** Opening Exercise data block **
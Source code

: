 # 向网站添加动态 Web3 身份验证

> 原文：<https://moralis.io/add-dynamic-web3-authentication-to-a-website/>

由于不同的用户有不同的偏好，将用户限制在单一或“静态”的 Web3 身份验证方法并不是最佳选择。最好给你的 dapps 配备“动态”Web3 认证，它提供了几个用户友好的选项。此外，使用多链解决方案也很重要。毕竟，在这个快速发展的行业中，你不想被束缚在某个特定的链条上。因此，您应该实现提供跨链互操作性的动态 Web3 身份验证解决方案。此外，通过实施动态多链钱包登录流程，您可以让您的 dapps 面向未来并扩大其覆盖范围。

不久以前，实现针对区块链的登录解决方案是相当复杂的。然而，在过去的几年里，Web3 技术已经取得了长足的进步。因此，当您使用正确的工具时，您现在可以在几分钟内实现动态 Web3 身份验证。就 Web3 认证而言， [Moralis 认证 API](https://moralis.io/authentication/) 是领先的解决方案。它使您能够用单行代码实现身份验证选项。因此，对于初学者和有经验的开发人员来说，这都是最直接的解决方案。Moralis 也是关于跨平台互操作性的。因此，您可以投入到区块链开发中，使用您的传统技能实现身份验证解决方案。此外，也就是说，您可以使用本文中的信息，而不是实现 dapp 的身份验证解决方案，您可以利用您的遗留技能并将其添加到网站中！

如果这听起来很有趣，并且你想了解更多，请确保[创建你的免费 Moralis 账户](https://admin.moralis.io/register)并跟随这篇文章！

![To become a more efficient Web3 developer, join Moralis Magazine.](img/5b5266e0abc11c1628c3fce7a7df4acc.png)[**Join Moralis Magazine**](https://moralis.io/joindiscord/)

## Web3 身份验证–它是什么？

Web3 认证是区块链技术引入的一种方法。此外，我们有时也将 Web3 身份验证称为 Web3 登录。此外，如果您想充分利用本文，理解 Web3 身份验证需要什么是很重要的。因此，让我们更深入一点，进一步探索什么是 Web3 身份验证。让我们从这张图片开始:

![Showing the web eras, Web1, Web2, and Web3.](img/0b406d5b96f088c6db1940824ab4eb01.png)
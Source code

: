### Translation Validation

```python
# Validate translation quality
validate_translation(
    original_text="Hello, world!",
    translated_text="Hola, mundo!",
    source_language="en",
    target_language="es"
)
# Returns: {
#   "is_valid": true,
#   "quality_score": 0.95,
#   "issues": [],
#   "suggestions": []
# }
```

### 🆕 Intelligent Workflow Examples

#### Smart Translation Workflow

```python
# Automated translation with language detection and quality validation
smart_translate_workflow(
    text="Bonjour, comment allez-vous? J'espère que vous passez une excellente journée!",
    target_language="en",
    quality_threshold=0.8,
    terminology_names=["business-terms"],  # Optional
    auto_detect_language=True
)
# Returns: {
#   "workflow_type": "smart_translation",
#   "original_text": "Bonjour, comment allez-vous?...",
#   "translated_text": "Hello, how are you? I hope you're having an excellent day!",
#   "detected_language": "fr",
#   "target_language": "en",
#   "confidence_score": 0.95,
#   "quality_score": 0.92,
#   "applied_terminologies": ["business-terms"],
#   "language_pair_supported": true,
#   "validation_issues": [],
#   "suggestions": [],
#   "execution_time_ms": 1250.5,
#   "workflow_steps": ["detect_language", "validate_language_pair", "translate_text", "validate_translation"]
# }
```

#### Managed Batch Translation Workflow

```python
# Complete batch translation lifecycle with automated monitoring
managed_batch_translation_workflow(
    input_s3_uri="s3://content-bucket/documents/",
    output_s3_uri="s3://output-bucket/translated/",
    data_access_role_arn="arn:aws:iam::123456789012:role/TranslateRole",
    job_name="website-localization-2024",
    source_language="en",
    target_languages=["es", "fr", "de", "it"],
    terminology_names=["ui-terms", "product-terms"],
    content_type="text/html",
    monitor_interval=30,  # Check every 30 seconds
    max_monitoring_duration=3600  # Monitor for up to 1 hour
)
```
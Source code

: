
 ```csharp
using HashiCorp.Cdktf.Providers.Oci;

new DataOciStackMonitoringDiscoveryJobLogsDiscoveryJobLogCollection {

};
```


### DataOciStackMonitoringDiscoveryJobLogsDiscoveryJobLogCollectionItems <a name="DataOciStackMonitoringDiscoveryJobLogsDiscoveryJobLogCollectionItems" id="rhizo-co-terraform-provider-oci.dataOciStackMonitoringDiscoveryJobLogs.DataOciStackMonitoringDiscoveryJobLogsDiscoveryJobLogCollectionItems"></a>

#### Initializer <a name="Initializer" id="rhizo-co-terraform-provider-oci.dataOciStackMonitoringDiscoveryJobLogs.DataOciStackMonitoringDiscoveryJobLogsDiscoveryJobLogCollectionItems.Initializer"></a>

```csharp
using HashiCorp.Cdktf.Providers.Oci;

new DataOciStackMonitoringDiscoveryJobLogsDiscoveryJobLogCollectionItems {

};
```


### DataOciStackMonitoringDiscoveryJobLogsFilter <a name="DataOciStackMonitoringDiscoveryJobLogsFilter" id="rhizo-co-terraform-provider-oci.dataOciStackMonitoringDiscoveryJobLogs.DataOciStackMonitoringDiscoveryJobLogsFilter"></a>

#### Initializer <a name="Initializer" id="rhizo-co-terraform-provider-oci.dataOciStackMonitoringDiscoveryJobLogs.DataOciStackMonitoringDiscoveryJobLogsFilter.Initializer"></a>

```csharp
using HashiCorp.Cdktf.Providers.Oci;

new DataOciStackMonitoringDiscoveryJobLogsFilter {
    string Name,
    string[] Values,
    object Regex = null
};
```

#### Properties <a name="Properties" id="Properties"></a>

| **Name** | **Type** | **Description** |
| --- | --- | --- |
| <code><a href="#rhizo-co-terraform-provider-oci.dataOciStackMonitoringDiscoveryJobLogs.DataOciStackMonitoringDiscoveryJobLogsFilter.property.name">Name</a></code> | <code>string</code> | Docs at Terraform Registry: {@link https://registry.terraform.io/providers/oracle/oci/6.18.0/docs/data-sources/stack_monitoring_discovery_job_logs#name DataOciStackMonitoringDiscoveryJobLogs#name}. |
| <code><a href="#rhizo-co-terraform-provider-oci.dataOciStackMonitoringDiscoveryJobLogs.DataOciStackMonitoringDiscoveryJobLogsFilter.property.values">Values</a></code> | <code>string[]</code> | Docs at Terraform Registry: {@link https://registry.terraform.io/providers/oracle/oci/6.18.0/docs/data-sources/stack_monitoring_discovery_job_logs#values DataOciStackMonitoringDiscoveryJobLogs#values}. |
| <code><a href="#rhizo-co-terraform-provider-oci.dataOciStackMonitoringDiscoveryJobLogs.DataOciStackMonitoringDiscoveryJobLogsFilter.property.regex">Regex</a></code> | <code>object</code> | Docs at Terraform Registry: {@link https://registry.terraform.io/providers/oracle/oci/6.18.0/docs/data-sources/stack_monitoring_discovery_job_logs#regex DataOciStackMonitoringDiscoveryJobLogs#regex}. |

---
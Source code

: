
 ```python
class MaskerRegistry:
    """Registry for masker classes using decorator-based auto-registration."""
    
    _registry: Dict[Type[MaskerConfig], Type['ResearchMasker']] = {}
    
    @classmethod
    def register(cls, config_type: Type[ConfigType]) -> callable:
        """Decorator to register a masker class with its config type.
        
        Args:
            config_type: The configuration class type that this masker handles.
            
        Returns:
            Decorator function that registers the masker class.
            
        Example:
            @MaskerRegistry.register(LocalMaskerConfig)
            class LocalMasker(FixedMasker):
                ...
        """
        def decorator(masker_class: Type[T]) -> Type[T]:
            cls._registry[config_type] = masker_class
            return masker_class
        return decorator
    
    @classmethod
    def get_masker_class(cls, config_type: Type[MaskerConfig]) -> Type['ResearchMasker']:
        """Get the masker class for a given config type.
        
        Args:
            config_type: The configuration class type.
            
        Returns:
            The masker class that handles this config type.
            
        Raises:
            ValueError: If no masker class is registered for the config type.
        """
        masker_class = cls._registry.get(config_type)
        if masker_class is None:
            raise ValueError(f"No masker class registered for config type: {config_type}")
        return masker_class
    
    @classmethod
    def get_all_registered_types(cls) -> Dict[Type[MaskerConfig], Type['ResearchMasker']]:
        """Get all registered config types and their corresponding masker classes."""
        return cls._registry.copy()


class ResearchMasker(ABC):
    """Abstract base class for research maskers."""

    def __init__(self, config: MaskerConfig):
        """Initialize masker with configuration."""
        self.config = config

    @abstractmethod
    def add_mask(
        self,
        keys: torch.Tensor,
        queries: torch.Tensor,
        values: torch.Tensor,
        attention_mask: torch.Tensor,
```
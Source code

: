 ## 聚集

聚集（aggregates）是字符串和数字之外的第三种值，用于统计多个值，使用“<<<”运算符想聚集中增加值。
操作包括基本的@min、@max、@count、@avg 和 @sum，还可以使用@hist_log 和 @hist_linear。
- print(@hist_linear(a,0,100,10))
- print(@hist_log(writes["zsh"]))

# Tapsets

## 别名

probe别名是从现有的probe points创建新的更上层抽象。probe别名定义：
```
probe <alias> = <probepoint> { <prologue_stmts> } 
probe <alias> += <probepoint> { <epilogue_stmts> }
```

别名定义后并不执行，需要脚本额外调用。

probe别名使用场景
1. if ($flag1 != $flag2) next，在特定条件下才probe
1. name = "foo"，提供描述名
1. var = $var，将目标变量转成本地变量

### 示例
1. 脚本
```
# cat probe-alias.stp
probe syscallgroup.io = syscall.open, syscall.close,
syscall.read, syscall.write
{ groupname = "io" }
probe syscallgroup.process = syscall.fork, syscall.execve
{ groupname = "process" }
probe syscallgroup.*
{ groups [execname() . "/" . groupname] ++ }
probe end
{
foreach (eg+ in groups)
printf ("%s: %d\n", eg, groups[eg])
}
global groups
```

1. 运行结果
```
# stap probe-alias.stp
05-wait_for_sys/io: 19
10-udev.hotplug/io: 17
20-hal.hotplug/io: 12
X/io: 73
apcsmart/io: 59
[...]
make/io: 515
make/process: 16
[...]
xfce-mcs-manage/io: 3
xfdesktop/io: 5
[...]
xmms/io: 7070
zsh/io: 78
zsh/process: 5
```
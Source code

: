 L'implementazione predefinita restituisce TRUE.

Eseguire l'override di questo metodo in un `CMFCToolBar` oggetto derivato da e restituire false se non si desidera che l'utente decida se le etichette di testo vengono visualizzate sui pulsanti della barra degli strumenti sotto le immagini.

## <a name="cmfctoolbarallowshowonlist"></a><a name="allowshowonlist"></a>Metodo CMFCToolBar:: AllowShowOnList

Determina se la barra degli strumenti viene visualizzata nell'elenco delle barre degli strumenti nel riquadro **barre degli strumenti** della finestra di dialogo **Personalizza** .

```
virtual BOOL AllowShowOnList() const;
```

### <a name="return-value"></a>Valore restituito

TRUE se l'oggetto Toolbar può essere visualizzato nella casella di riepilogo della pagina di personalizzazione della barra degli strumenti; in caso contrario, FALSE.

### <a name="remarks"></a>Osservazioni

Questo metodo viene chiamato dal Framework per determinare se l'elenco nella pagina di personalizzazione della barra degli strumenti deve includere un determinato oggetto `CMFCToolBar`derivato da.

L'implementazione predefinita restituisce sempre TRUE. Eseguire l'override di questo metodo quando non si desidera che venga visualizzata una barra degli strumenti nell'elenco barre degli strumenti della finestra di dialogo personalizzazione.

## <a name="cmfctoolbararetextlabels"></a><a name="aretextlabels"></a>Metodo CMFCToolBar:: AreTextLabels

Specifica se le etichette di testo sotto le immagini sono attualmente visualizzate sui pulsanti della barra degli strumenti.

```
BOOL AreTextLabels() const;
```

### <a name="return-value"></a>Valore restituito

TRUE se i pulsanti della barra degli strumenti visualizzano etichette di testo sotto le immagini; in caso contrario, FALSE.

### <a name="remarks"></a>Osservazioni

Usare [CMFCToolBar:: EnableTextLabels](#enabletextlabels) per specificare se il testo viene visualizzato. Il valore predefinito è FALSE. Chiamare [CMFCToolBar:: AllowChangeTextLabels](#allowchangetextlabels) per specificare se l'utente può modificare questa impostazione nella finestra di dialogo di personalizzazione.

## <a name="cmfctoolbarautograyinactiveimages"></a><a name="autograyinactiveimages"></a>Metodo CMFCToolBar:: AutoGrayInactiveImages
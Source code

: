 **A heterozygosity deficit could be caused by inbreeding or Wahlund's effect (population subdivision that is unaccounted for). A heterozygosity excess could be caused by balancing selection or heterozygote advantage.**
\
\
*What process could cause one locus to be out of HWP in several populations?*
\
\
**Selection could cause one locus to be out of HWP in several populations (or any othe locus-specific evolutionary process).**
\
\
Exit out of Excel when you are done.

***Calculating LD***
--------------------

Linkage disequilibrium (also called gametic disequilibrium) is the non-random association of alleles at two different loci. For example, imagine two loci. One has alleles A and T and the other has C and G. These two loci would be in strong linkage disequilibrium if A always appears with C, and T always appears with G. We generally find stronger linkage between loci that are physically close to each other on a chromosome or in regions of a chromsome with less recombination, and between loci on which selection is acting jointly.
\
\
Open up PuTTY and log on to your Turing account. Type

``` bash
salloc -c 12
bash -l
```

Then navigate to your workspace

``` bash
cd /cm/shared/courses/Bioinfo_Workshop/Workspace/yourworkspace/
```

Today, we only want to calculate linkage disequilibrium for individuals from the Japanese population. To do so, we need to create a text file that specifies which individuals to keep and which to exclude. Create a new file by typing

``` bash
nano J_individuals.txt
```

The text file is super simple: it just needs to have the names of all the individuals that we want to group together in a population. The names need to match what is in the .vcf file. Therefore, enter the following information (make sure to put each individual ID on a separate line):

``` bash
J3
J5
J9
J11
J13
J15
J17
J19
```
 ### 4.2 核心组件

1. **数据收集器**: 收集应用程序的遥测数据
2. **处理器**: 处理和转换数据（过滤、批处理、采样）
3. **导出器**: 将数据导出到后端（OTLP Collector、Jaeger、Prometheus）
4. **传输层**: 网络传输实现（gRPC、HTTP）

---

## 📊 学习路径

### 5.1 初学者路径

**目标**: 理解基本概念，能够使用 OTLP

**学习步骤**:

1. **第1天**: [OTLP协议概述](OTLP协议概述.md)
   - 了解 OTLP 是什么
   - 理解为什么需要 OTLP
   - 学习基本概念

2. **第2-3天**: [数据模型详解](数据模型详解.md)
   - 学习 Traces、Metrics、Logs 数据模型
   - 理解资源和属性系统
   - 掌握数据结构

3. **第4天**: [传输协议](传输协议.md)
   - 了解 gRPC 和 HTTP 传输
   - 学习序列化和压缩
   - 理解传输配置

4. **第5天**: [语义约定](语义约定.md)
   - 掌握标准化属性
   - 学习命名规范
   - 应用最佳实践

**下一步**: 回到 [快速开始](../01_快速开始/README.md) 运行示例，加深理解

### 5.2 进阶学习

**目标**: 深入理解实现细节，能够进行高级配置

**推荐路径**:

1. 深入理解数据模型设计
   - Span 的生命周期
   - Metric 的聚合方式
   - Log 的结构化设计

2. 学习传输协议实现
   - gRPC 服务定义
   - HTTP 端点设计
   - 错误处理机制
** Closing Exercise data block **
- What is required -
What are the lines above that hold the string "restituisce"? Copy them.

- Solved exercise -
: L'implementazione predefinita restituisce TRUE.
L'implementazione predefinita restituisce sempre TRUE. Eseguire l'override di questo metodo quando non si desidera che venga visualizzata una barra degli strumenti nell'elenco barre degli strumenti della finestra di dialogo personalizzazione.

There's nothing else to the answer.